| Assignment |
Scan the entries for the word "акторів" and return every line that has it.

(Source texts of formatted documents)
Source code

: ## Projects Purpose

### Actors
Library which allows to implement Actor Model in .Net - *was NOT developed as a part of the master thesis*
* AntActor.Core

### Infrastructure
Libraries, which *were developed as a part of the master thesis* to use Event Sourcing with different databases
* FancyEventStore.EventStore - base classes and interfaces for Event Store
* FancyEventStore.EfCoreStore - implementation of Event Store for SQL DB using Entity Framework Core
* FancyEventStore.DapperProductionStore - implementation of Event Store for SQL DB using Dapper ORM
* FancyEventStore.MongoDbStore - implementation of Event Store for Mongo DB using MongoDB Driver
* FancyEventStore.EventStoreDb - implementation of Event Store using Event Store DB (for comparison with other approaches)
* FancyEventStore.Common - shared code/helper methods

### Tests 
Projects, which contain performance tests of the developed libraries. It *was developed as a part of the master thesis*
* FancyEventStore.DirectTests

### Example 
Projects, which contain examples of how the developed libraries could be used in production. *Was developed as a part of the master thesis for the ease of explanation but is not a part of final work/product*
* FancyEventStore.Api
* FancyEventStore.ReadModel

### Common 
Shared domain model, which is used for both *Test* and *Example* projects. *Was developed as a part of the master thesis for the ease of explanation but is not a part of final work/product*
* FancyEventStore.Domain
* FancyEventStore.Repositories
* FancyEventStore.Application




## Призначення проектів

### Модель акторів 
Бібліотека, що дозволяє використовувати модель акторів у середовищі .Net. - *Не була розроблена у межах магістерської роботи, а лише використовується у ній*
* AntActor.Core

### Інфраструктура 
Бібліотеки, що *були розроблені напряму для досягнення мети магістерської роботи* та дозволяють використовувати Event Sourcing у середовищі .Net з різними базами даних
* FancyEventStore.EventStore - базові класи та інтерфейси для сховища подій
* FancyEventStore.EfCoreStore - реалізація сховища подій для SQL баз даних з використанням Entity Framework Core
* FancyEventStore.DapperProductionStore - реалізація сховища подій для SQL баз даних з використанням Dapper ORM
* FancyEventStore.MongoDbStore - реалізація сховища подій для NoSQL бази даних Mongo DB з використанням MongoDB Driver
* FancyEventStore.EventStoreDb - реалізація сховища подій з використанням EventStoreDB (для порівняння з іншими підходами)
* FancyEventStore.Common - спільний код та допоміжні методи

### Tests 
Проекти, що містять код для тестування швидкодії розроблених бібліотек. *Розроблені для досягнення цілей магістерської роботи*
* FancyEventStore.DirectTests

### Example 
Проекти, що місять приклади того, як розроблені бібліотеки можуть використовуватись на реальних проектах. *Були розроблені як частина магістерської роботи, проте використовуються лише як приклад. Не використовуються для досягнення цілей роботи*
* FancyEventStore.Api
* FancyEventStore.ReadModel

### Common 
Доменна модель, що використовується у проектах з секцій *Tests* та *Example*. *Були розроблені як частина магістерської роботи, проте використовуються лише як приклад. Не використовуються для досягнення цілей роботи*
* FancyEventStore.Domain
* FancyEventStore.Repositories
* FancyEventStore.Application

| Finished task |
### Модель акторів 
Бібліотека, що дозволяє використовувати модель акторів у середовищі .Net. - *Не була розроблена у межах магістерської роботи, а лише використовується у ній*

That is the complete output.